Data extracted from a collection:

::::

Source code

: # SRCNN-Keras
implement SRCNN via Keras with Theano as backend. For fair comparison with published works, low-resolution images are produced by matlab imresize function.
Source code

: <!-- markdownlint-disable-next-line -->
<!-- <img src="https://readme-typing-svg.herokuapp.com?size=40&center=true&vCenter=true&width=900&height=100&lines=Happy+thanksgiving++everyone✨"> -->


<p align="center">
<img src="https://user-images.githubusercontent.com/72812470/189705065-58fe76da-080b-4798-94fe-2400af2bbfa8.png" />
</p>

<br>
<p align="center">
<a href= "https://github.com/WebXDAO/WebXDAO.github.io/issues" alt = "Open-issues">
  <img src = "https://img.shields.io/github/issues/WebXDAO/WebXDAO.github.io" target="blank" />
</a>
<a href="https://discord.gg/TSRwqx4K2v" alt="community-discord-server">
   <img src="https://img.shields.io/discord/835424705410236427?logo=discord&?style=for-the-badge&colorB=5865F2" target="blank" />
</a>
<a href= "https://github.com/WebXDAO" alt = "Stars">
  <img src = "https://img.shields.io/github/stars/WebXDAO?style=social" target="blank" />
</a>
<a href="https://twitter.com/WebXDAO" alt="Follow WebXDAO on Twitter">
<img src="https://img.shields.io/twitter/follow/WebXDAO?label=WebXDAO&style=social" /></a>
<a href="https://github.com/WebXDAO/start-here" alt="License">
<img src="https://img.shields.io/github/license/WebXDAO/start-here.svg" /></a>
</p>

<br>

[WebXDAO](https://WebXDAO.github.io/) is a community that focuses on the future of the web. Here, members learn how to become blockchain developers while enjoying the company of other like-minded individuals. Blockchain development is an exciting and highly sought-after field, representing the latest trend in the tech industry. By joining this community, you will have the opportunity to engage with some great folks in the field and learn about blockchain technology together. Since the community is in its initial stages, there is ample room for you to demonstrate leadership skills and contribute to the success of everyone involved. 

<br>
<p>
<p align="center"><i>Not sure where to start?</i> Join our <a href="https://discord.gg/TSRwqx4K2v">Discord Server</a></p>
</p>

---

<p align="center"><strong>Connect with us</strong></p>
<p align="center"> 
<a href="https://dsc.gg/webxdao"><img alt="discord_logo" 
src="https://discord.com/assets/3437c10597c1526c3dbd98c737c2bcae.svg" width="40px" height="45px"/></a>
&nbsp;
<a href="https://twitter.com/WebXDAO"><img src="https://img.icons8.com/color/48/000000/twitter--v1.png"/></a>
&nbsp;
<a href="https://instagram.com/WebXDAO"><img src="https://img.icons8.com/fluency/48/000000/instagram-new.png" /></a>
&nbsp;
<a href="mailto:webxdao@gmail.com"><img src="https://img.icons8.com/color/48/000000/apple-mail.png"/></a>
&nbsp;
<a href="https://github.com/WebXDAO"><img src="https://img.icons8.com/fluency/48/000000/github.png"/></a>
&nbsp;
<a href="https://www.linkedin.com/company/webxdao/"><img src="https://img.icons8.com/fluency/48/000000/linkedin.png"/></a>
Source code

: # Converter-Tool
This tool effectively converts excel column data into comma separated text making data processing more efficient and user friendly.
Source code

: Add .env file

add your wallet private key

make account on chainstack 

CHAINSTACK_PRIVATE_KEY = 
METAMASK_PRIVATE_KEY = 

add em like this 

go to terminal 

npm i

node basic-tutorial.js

::::

• What is being asked
For each line above that includes "community", copy the line.

• Solution to this problem
<a href="https://discord.gg/TSRwqx4K2v" alt="community-discord-server">
[WebXDAO](https://WebXDAO.github.io/) is a community that focuses on the future of the web. Here, members learn how to become blockchain developers while enjoying the company of other like-minded individuals. Blockchain development is an exciting and highly sought-after field, representing the latest trend in the tech industry. By joining this community, you will have the opportunity to engage with some great folks in the field and learn about blockchain technology together. Since the community is in its initial stages, there is ample room for you to demonstrate leadership skills and contribute to the success of everyone involved. 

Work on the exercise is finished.